> _To do_: Records follow. Select each line holding "nearly".

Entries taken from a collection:
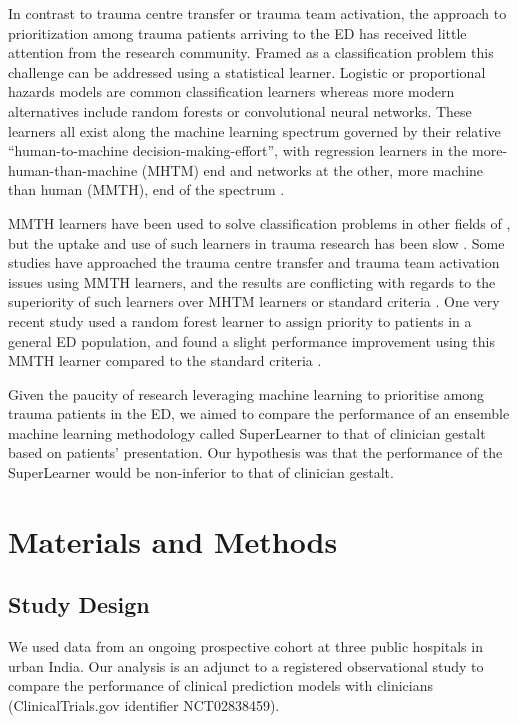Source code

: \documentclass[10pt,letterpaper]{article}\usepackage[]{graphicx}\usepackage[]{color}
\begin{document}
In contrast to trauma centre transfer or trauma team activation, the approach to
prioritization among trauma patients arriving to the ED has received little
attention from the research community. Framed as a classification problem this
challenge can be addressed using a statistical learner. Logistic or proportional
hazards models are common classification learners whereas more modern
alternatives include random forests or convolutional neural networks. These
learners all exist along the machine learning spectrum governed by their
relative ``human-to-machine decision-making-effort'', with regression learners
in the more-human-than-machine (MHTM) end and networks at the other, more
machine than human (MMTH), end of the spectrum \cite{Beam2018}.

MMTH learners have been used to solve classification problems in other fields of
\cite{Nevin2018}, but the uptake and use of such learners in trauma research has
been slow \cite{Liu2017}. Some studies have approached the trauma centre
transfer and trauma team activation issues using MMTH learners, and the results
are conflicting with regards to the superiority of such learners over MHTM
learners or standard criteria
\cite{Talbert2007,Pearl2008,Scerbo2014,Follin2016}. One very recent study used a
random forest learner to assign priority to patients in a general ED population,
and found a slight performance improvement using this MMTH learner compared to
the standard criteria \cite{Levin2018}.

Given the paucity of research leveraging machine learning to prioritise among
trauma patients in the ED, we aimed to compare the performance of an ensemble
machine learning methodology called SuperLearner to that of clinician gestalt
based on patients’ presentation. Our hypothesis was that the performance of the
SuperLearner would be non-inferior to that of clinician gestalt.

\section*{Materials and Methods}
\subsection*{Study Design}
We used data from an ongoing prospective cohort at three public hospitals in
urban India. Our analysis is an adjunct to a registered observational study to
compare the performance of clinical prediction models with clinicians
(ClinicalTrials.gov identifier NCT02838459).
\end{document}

---

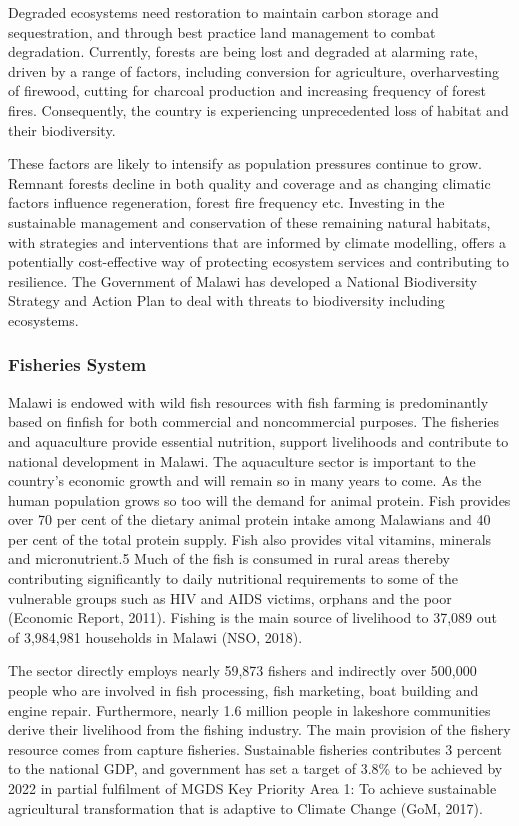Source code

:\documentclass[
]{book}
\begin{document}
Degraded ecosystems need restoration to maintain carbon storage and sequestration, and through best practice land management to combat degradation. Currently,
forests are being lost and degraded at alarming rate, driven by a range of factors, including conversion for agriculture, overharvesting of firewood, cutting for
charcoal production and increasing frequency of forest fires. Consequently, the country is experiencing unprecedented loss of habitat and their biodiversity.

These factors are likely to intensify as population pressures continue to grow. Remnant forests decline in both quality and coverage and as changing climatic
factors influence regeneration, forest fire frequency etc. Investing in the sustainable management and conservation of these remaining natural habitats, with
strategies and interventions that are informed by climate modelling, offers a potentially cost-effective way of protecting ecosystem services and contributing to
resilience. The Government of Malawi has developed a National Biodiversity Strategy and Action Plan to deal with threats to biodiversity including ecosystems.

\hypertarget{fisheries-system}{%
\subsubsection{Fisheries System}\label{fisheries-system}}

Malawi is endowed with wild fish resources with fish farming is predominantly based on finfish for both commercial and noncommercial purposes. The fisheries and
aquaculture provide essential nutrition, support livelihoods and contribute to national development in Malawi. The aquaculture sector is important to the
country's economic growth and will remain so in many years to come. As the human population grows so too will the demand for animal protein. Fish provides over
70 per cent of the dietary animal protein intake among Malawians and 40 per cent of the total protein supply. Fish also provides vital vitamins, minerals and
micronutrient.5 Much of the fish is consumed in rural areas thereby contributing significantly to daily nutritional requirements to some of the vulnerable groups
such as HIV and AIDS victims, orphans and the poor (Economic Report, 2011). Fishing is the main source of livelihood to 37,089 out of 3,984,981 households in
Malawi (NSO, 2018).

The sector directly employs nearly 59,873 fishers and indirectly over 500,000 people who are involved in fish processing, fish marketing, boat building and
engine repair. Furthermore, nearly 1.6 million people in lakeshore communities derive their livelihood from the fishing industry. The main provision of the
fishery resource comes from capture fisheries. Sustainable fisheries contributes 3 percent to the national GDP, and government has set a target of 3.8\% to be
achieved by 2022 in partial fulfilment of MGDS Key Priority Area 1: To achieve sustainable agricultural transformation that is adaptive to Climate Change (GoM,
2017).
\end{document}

> _Problem solution_:
The sector directly employs nearly 59,873 fishers and indirectly over 500,000 people who are involved in fish processing, fish marketing, boat building and
engine repair. Furthermore, nearly 1.6 million people in lakeshore communities derive their livelihood from the fishing industry. The main provision of the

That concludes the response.